*** Excerpted data Section Begins ***
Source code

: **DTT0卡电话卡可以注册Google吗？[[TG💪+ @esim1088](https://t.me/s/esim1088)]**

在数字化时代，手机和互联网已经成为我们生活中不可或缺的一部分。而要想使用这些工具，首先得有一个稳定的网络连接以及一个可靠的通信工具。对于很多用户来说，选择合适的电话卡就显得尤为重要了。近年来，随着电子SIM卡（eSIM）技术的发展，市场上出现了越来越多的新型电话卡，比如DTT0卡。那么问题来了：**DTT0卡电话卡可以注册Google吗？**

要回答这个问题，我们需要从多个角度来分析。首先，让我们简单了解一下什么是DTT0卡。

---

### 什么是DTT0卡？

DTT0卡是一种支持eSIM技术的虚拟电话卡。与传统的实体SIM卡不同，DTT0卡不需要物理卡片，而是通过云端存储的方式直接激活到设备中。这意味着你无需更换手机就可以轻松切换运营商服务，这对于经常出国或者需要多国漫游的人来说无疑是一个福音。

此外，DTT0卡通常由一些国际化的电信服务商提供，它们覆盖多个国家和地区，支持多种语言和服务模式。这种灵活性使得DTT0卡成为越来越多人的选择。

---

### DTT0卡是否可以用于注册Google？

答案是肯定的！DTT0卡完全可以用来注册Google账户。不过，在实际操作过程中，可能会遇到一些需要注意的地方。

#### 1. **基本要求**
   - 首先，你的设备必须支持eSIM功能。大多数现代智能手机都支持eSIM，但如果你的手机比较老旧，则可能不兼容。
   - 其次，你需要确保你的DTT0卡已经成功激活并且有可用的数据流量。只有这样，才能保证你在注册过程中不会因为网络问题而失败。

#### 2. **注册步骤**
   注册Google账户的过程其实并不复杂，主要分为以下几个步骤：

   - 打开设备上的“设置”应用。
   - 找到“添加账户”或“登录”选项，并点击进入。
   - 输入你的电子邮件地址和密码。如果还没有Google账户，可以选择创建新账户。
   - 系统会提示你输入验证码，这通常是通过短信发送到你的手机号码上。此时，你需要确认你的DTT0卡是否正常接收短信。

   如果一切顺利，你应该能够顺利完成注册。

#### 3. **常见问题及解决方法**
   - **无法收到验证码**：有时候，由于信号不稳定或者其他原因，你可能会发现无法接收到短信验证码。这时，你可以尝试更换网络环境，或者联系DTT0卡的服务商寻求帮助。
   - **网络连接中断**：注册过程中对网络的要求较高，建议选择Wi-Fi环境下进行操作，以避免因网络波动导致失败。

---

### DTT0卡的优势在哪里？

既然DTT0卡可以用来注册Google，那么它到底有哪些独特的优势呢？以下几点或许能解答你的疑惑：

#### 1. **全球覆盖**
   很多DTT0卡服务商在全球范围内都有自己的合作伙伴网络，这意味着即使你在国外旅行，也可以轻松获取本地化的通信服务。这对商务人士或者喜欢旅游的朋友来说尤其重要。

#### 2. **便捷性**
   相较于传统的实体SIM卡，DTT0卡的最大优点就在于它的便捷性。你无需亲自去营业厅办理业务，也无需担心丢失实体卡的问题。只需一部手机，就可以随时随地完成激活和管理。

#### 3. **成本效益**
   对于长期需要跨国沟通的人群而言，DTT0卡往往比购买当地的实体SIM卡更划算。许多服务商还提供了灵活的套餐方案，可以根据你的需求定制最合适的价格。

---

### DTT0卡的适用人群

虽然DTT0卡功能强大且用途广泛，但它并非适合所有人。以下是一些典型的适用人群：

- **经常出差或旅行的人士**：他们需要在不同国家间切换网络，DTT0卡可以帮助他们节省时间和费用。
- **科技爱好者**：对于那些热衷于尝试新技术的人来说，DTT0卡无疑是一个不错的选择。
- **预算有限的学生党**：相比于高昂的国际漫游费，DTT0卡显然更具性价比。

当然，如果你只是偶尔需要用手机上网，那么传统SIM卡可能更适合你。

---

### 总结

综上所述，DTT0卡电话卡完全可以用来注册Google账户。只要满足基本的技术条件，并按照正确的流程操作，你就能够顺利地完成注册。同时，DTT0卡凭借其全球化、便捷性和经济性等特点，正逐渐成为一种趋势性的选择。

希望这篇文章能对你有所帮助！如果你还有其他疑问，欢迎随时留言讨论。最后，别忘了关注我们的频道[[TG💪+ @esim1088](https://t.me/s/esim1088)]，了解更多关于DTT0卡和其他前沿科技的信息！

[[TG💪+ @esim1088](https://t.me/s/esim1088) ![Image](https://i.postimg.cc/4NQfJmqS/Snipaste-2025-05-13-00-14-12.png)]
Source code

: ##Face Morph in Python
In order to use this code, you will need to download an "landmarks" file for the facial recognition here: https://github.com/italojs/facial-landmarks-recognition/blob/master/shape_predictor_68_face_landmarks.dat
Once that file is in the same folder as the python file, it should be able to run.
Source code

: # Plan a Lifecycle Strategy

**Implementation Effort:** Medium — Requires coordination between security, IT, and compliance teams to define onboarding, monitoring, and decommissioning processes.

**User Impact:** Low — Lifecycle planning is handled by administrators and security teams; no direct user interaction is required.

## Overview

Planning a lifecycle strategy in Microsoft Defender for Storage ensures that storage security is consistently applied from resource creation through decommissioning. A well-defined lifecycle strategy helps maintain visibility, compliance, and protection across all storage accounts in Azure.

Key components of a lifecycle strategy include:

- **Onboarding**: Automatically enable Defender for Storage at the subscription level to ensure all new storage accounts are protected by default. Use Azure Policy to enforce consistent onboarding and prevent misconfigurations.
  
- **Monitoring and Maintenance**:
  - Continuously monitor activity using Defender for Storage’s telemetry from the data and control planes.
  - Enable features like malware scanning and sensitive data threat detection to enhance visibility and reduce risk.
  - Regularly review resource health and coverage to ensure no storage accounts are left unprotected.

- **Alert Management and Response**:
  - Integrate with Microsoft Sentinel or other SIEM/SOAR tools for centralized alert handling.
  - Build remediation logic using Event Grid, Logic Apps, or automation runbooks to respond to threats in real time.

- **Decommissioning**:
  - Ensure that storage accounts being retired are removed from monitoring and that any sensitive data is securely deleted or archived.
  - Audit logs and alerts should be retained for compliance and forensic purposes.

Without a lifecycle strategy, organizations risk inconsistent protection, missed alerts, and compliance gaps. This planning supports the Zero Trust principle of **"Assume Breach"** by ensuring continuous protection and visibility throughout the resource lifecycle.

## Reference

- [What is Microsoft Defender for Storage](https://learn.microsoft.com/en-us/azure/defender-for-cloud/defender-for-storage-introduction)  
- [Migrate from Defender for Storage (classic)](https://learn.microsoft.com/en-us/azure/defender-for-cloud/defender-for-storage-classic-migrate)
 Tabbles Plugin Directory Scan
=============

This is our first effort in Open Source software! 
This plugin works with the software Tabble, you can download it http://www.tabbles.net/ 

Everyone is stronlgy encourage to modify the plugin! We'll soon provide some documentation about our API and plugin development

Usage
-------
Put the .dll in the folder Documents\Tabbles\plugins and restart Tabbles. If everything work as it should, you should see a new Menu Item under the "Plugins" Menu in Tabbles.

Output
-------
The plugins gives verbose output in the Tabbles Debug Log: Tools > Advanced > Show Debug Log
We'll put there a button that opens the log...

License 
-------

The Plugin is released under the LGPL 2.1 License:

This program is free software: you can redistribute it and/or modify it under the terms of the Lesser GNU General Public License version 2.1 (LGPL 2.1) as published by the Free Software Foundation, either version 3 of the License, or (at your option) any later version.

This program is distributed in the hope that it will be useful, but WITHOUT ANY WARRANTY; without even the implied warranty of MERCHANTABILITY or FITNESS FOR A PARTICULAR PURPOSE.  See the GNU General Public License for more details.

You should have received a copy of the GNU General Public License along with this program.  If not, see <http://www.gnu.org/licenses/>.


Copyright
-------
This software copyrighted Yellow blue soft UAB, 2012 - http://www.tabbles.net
*** Excerpted data Section Ends ***
** Requirement **
Line by line, set the records above down again exactly.

** Result for this task **
Source code

: **DTT0卡电话卡可以注册Google吗？[[TG💪+ @esim1088](https://t.me/s/esim1088)]**

在数字化时代，手机和互联网已经成为我们生活中不可或缺的一部分。而要想使用这些工具，首先得有一个稳定的网络连接以及一个可靠的通信工具。对于很多用户来说，选择合适的电话卡就显得尤为重要了。近年来，随着电子SIM卡（eSIM）技术的发展，市场上出现了越来越多的新型电话卡，比如DTT0卡。那么问题来了：**DTT0卡电话卡可以注册Google吗？**

要回答这个问题，我们需要从多个角度来分析。首先，让我们简单了解一下什么是DTT0卡。

---

### 什么是DTT0卡？

DTT0卡是一种支持eSIM技术的虚拟电话卡。与传统的实体SIM卡不同，DTT0卡不需要物理卡片，而是通过云端存储的方式直接激活到设备中。这意味着你无需更换手机就可以轻松切换运营商服务，这对于经常出国或者需要多国漫游的人来说无疑是一个福音。

此外，DTT0卡通常由一些国际化的电信服务商提供，它们覆盖多个国家和地区，支持多种语言和服务模式。这种灵活性使得DTT0卡成为越来越多人的选择。

---

### DTT0卡是否可以用于注册Google？

答案是肯定的！DTT0卡完全可以用来注册Google账户。不过，在实际操作过程中，可能会遇到一些需要注意的地方。

#### 1. **基本要求**
   - 首先，你的设备必须支持eSIM功能。大多数现代智能手机都支持eSIM，但如果你的手机比较老旧，则可能不兼容。
   - 其次，你需要确保你的DTT0卡已经成功激活并且有可用的数据流量。只有这样，才能保证你在注册过程中不会因为网络问题而失败。

#### 2. **注册步骤**
   注册Google账户的过程其实并不复杂，主要分为以下几个步骤：

   - 打开设备上的“设置”应用。
   - 找到“添加账户”或“登录”选项，并点击进入。
   - 输入你的电子邮件地址和密码。如果还没有Google账户，可以选择创建新账户。
   - 系统会提示你输入验证码，这通常是通过短信发送到你的手机号码上。此时，你需要确认你的DTT0卡是否正常接收短信。

   如果一切顺利，你应该能够顺利完成注册。

#### 3. **常见问题及解决方法**
   - **无法收到验证码**：有时候，由于信号不稳定或者其他原因，你可能会发现无法接收到短信验证码。这时，你可以尝试更换网络环境，或者联系DTT0卡的服务商寻求帮助。
   - **网络连接中断**：注册过程中对网络的要求较高，建议选择Wi-Fi环境下进行操作，以避免因网络波动导致失败。

---

### DTT0卡的优势在哪里？

既然DTT0卡可以用来注册Google，那么它到底有哪些独特的优势呢？以下几点或许能解答你的疑惑：

#### 1. **全球覆盖**
   很多DTT0卡服务商在全球范围内都有自己的合作伙伴网络，这意味着即使你在国外旅行，也可以轻松获取本地化的通信服务。这对商务人士或者喜欢旅游的朋友来说尤其重要。

#### 2. **便捷性**
   相较于传统的实体SIM卡，DTT0卡的最大优点就在于它的便捷性。你无需亲自去营业厅办理业务，也无需担心丢失实体卡的问题。只需一部手机，就可以随时随地完成激活和管理。

#### 3. **成本效益**
   对于长期需要跨国沟通的人群而言，DTT0卡往往比购买当地的实体SIM卡更划算。许多服务商还提供了灵活的套餐方案，可以根据你的需求定制最合适的价格。

---

### DTT0卡的适用人群

虽然DTT0卡功能强大且用途广泛，但它并非适合所有人。以下是一些典型的适用人群：

- **经常出差或旅行的人士**：他们需要在不同国家间切换网络，DTT0卡可以帮助他们节省时间和费用。
- **科技爱好者**：对于那些热衷于尝试新技术的人来说，DTT0卡无疑是一个不错的选择。
- **预算有限的学生党**：相比于高昂的国际漫游费，DTT0卡显然更具性价比。

当然，如果你只是偶尔需要用手机上网，那么传统SIM卡可能更适合你。

---

### 总结

综上所述，DTT0卡电话卡完全可以用来注册Google账户。只要满足基本的技术条件，并按照正确的流程操作，你就能够顺利地完成注册。同时，DTT0卡凭借其全球化、便捷性和经济性等特点，正逐渐成为一种趋势性的选择。

希望这篇文章能对你有所帮助！如果你还有其他疑问，欢迎随时留言讨论。最后，别忘了关注我们的频道[[TG💪+ @esim1088](https://t.me/s/esim1088)]，了解更多关于DTT0卡和其他前沿科技的信息！

[[TG💪+ @esim1088](https://t.me/s/esim1088) ![Image](https://i.postimg.cc/4NQfJmqS/Snipaste-2025-05-13-00-14-12.png)]
Source code

: ##Face Morph in Python
In order to use this code, you will need to download an "landmarks" file for the facial recognition here: https://github.com/italojs/facial-landmarks-recognition/blob/master/shape_predictor_68_face_landmarks.dat
Once that file is in the same folder as the python file, it should be able to run.
Source code

: # Plan a Lifecycle Strategy

**Implementation Effort:** Medium — Requires coordination between security, IT, and compliance teams to define onboarding, monitoring, and decommissioning processes.

**User Impact:** Low — Lifecycle planning is handled by administrators and security teams; no direct user interaction is required.

## Overview

Planning a lifecycle strategy in Microsoft Defender for Storage ensures that storage security is consistently applied from resource creation through decommissioning. A well-defined lifecycle strategy helps maintain visibility, compliance, and protection across all storage accounts in Azure.

Key components of a lifecycle strategy include:

- **Onboarding**: Automatically enable Defender for Storage at the subscription level to ensure all new storage accounts are protected by default. Use Azure Policy to enforce consistent onboarding and prevent misconfigurations.
  
- **Monitoring and Maintenance**:
  - Continuously monitor activity using Defender for Storage’s telemetry from the data and control planes.
  - Enable features like malware scanning and sensitive data threat detection to enhance visibility and reduce risk.
  - Regularly review resource health and coverage to ensure no storage accounts are left unprotected.

- **Alert Management and Response**:
  - Integrate with Microsoft Sentinel or other SIEM/SOAR tools for centralized alert handling.
  - Build remediation logic using Event Grid, Logic Apps, or automation runbooks to respond to threats in real time.

- **Decommissioning**:
  - Ensure that storage accounts being retired are removed from monitoring and that any sensitive data is securely deleted or archived.
  - Audit logs and alerts should be retained for compliance and forensic purposes.

Without a lifecycle strategy, organizations risk inconsistent protection, missed alerts, and compliance gaps. This planning supports the Zero Trust principle of **"Assume Breach"** by ensuring continuous protection and visibility throughout the resource lifecycle.

## Reference

- [What is Microsoft Defender for Storage](https://learn.microsoft.com/en-us/azure/defender-for-cloud/defender-for-storage-introduction)  
- [Migrate from Defender for Storage (classic)](https://learn.microsoft.com/en-us/azure/defender-for-cloud/defender-for-storage-classic-migrate)
 Tabbles Plugin Directory Scan
=============

This is our first effort in Open Source software! 
This plugin works with the software Tabble, you can download it http://www.tabbles.net/ 

Everyone is stronlgy encourage to modify the plugin! We'll soon provide some documentation about our API and plugin development

Usage
-------
Put the .dll in the folder Documents\Tabbles\plugins and restart Tabbles. If everything work as it should, you should see a new Menu Item under the "Plugins" Menu in Tabbles.

Output
-------
The plugins gives verbose output in the Tabbles Debug Log: Tools > Advanced > Show Debug Log
We'll put there a button that opens the log...

License 
-------

The Plugin is released under the LGPL 2.1 License:

This program is free software: you can redistribute it and/or modify it under the terms of the Lesser GNU General Public License version 2.1 (LGPL 2.1) as published by the Free Software Foundation, either version 3 of the License, or (at your option) any later version.

This program is distributed in the hope that it will be useful, but WITHOUT ANY WARRANTY; without even the implied warranty of MERCHANTABILITY or FITNESS FOR A PARTICULAR PURPOSE.  See the GNU General Public License for more details.

You should have received a copy of the GNU General Public License along with this program.  If not, see <http://www.gnu.org/licenses/>.


Copyright
-------
This software copyrighted Yellow blue soft UAB, 2012 - http://www.tabbles.net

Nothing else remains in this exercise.